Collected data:
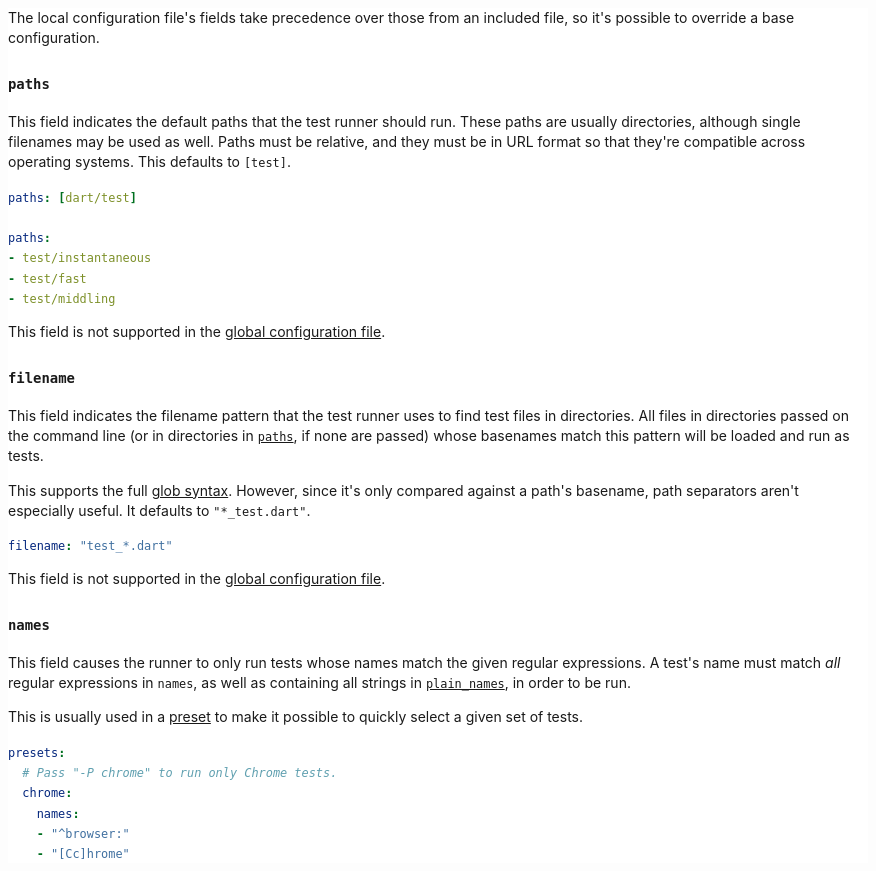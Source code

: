The local configuration file's fields take precedence over those from an
included file, so it's possible to override a base configuration.

### `paths`

This field indicates the default paths that the test runner should run. These
paths are usually directories, although single filenames may be used as well.
Paths must be relative, and they must be in URL format so that they're
compatible across operating systems. This defaults to `[test]`.

```yaml
paths: [dart/test]

paths:
- test/instantaneous
- test/fast
- test/middling
```

This field is not supported in the
[global configuration file](#global-configuration).

### `filename`

This field indicates the filename pattern that the test runner uses to find test
files in directories. All files in directories passed on the command line (or in
directories in [`paths`](#paths), if none are passed) whose basenames match this
pattern will be loaded and run as tests.

This supports the full [glob syntax][]. However, since it's only compared
against a path's basename, path separators aren't especially useful. It defaults
to `"*_test.dart"`.

```yaml
filename: "test_*.dart"
```

[glob syntax]: https://github.com/dart-lang/glob#syntax

This field is not supported in the
[global configuration file](#global-configuration).

### `names`

This field causes the runner to only run tests whose names match the given
regular expressions. A test's name must match *all* regular expressions in
`names`, as well as containing all strings in [`plain_names`](#plain_names), in
order to be run.

This is usually used in a [preset](#configuration-presets) to make it possible
to quickly select a given set of tests.

```yaml
presets:
  # Pass "-P chrome" to run only Chrome tests.
  chrome:
    names:
    - "^browser:"
    - "[Cc]hrome"
```


[YAML]: http://yaml.org/
[stack_trace]: https://pub.dev/packages/stack_trace
[stack trace chaining]: https://github.com/dart-lang/stack_trace/blob/master/README.md#stack-chains
[test]: https://pub.dev/documentation/test_api/latest/test_api/test.html
[platform selectors]: https://github.com/dart-lang/test/blob/master/README.md#platform-selectors
[boolean selector]: https://github.com/dart-lang/boolean_selector/blob/master/README.md
[tagging tests]: https://github.com/dart-lang/test/blob/master/README.md#tagging-tests
[boolean selector syntax]: https://github.com/dart-lang/boolean_selector/blob/master/README.md
[@OnPlatform]: https://github.com/dart-lang/test/tree/master/pkgs/test#platform-specific-configuration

DIRECTIONS: Going back over the entries above, copy word for word every line from the one that has "well as containing" on through the one that has "[stack_trace]: https://pub.dev/packages/stack_trace".

EXPECTED OUTPUT:
`names`, as well as containing all strings in [`plain_names`](#plain_names), in
order to be run.

This is usually used in a [preset](#configuration-presets) to make it possible
to quickly select a given set of tests.

```yaml
presets:
  # Pass "-P chrome" to run only Chrome tests.
  chrome:
    names:
    - "^browser:"
    - "[Cc]hrome"
```


[YAML]: http://yaml.org/
[stack_trace]: https://pub.dev/packages/stack_trace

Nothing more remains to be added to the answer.